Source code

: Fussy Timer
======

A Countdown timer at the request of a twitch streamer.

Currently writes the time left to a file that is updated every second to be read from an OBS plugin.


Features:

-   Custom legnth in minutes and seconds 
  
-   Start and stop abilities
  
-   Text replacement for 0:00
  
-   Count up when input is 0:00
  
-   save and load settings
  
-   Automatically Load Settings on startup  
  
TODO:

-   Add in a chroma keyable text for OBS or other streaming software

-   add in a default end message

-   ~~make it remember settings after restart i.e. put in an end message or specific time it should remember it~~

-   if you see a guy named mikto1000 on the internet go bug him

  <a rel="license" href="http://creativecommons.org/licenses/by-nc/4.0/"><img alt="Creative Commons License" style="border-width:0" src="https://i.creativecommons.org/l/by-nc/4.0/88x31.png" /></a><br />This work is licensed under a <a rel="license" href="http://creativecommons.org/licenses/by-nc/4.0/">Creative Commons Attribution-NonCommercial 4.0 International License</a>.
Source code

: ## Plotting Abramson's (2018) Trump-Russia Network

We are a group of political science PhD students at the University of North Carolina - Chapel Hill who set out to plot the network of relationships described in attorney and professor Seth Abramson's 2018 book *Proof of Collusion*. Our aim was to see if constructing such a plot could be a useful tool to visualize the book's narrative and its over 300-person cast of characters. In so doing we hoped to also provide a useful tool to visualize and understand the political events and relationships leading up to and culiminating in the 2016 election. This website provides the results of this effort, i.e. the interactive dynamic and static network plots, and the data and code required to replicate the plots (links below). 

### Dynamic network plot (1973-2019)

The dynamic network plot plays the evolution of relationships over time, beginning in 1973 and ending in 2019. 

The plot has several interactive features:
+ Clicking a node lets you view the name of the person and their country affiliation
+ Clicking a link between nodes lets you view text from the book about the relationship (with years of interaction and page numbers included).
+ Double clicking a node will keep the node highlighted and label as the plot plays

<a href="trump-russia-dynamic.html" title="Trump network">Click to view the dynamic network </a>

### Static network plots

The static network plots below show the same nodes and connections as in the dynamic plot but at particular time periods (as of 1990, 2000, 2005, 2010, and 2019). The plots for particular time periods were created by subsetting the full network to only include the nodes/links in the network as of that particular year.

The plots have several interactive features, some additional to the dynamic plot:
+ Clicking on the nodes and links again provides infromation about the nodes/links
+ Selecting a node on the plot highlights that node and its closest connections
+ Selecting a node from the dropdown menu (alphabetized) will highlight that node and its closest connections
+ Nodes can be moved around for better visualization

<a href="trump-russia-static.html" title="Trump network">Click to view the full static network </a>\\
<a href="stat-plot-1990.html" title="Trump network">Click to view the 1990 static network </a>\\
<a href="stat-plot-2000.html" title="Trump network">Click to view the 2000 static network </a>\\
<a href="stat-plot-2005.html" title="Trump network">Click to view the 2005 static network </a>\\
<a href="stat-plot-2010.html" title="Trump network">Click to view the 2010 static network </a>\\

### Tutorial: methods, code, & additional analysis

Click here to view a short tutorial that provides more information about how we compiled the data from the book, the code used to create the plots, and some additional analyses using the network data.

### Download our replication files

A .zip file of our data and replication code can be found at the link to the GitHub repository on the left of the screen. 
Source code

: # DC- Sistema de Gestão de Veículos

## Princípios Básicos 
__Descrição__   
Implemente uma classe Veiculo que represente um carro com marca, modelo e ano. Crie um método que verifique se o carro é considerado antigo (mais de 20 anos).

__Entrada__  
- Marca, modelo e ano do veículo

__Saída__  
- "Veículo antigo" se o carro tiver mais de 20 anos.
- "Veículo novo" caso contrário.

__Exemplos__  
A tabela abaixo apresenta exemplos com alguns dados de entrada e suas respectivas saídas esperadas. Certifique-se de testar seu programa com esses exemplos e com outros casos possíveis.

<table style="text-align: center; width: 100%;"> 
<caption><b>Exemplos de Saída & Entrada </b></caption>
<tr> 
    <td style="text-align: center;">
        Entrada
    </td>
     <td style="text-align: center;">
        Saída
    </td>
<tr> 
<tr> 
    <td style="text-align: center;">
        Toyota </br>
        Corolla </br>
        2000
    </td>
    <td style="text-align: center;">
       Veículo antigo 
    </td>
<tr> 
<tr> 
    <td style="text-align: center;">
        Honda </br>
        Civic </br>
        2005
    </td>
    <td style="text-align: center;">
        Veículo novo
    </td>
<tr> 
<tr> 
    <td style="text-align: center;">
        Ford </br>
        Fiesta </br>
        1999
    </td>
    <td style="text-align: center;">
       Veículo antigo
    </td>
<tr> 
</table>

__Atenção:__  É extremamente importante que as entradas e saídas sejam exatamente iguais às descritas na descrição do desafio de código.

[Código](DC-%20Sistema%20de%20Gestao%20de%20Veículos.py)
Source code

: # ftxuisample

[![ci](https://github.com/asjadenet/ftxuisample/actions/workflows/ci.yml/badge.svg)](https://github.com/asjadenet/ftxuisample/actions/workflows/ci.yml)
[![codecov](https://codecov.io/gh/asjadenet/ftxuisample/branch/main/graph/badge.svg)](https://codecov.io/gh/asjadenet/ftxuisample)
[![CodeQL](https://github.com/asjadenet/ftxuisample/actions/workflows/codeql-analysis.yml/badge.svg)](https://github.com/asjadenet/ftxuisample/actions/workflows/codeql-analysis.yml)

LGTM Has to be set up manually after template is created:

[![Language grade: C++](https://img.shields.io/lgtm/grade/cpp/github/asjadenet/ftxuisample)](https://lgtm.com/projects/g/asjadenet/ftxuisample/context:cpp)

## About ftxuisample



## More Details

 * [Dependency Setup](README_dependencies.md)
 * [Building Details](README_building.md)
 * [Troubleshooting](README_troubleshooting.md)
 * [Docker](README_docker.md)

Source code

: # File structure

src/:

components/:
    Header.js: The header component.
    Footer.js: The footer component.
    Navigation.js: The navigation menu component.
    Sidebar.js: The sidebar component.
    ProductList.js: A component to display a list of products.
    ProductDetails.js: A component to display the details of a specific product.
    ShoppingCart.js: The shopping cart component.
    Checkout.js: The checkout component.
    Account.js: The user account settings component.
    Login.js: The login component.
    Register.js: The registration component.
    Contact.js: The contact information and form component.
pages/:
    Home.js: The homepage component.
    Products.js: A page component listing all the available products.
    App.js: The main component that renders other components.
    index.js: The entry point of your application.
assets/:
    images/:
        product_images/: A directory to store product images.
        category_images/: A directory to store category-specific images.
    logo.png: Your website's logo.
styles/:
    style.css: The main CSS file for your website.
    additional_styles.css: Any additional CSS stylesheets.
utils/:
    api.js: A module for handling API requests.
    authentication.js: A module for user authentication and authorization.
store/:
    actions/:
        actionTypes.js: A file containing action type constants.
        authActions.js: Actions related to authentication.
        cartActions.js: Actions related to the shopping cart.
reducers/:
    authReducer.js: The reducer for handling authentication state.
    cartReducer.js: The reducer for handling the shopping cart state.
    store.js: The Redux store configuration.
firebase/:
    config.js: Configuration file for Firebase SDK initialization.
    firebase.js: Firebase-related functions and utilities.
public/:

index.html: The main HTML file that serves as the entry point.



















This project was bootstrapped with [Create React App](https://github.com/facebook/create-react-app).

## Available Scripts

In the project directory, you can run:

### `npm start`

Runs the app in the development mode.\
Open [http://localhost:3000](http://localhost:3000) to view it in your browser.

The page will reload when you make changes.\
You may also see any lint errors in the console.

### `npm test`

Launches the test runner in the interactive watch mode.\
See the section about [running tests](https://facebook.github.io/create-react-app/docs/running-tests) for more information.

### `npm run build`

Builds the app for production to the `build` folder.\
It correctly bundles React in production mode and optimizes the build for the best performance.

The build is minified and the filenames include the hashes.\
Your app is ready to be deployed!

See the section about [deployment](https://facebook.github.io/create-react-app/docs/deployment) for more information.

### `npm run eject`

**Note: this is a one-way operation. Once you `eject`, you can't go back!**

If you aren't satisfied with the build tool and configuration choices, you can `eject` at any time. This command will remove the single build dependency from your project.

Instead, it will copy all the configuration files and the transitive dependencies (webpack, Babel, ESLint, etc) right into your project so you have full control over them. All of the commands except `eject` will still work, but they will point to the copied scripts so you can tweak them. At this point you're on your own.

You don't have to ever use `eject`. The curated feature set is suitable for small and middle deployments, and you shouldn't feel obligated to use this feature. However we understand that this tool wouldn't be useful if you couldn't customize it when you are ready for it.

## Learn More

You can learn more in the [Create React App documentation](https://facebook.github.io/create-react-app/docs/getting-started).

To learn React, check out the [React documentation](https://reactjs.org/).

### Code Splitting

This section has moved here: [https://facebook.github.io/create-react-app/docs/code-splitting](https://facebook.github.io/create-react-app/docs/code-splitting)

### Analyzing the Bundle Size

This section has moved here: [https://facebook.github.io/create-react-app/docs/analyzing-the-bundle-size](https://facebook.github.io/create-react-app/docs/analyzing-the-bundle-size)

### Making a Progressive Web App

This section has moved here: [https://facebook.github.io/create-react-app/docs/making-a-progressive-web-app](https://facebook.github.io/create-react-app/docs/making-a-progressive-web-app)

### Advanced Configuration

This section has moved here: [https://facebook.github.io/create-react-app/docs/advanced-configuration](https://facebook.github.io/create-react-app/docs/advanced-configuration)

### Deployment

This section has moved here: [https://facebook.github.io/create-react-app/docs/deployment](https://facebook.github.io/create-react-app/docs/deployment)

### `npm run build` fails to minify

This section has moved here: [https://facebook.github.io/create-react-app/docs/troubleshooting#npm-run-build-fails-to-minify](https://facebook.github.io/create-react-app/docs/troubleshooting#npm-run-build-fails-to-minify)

++++++++++

- **Directions for this task**:
Go through the data and show each line that holds "related".

- **Answer box**:
        authActions.js: Actions related to authentication.
        cartActions.js: Actions related to the shopping cart.
    firebase.js: Firebase-related functions and utilities.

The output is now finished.